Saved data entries
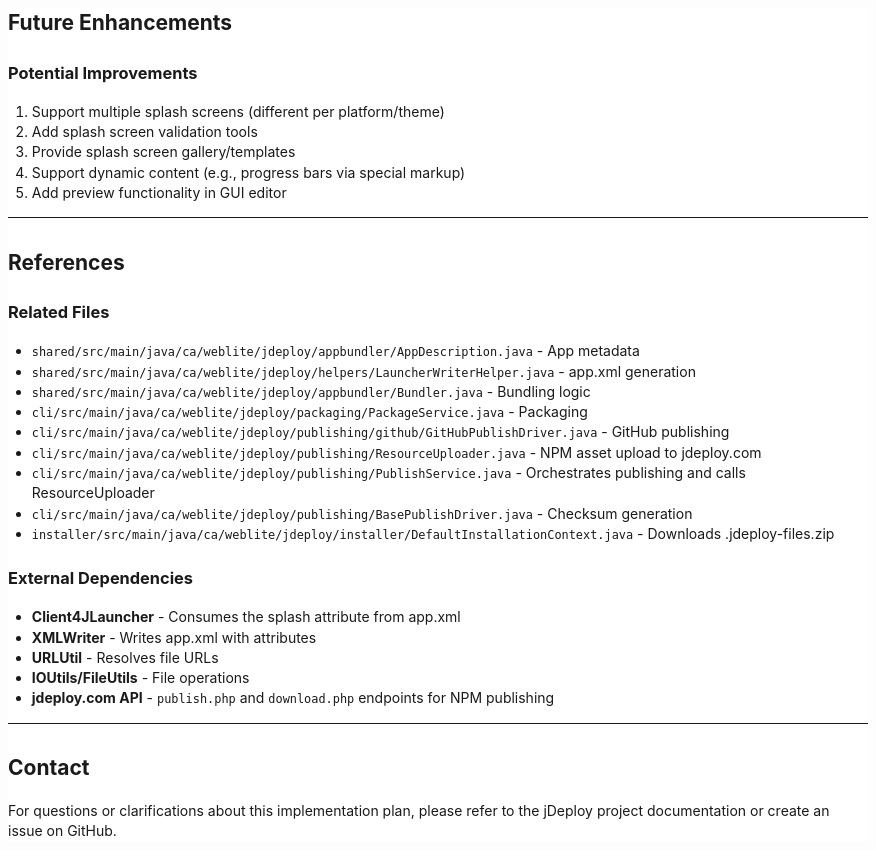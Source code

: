 
## Future Enhancements

### Potential Improvements
1. Support multiple splash screens (different per platform/theme)
2. Add splash screen validation tools
3. Provide splash screen gallery/templates
4. Support dynamic content (e.g., progress bars via special markup)
5. Add preview functionality in GUI editor

---

## References

### Related Files
- `shared/src/main/java/ca/weblite/jdeploy/appbundler/AppDescription.java` - App metadata
- `shared/src/main/java/ca/weblite/jdeploy/helpers/LauncherWriterHelper.java` - app.xml generation
- `shared/src/main/java/ca/weblite/jdeploy/appbundler/Bundler.java` - Bundling logic
- `cli/src/main/java/ca/weblite/jdeploy/packaging/PackageService.java` - Packaging
- `cli/src/main/java/ca/weblite/jdeploy/publishing/github/GitHubPublishDriver.java` - GitHub publishing
- `cli/src/main/java/ca/weblite/jdeploy/publishing/ResourceUploader.java` - NPM asset upload to jdeploy.com
- `cli/src/main/java/ca/weblite/jdeploy/publishing/PublishService.java` - Orchestrates publishing and calls ResourceUploader
- `cli/src/main/java/ca/weblite/jdeploy/publishing/BasePublishDriver.java` - Checksum generation
- `installer/src/main/java/ca/weblite/jdeploy/installer/DefaultInstallationContext.java` - Downloads .jdeploy-files.zip

### External Dependencies
- **Client4JLauncher** - Consumes the splash attribute from app.xml
- **XMLWriter** - Writes app.xml with attributes
- **URLUtil** - Resolves file URLs
- **IOUtils/FileUtils** - File operations
- **jdeploy.com API** - `publish.php` and `download.php` endpoints for NPM publishing

---

## Contact

For questions or clarifications about this implementation plan, please refer to the jDeploy project documentation or create an issue on GitHub.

• **WHAT YOU NEED TO DO**
Return the data exactly. Pictures stay out.

• **RESPONSE FOR THIS EXERCISE**
Source code

: 
## Future Enhancements

### Potential Improvements
1. Support multiple splash screens (different per platform/theme)
2. Add splash screen validation tools
3. Provide splash screen gallery/templates
4. Support dynamic content (e.g., progress bars via special markup)
5. Add preview functionality in GUI editor

---

## References

### Related Files
- `shared/src/main/java/ca/weblite/jdeploy/appbundler/AppDescription.java` - App metadata
- `shared/src/main/java/ca/weblite/jdeploy/helpers/LauncherWriterHelper.java` - app.xml generation
- `shared/src/main/java/ca/weblite/jdeploy/appbundler/Bundler.java` - Bundling logic
- `cli/src/main/java/ca/weblite/jdeploy/packaging/PackageService.java` - Packaging
- `cli/src/main/java/ca/weblite/jdeploy/publishing/github/GitHubPublishDriver.java` - GitHub publishing
- `cli/src/main/java/ca/weblite/jdeploy/publishing/ResourceUploader.java` - NPM asset upload to jdeploy.com
- `cli/src/main/java/ca/weblite/jdeploy/publishing/PublishService.java` - Orchestrates publishing and calls ResourceUploader
- `cli/src/main/java/ca/weblite/jdeploy/publishing/BasePublishDriver.java` - Checksum generation
- `installer/src/main/java/ca/weblite/jdeploy/installer/DefaultInstallationContext.java` - Downloads .jdeploy-files.zip

### External Dependencies
- **Client4JLauncher** - Consumes the splash attribute from app.xml
- **XMLWriter** - Writes app.xml with attributes
- **URLUtil** - Resolves file URLs
- **IOUtils/FileUtils** - File operations
- **jdeploy.com API** - `publish.php` and `download.php` endpoints for NPM publishing

---

## Contact

For questions or clarifications about this implementation plan, please refer to the jDeploy project documentation or create an issue on GitHub.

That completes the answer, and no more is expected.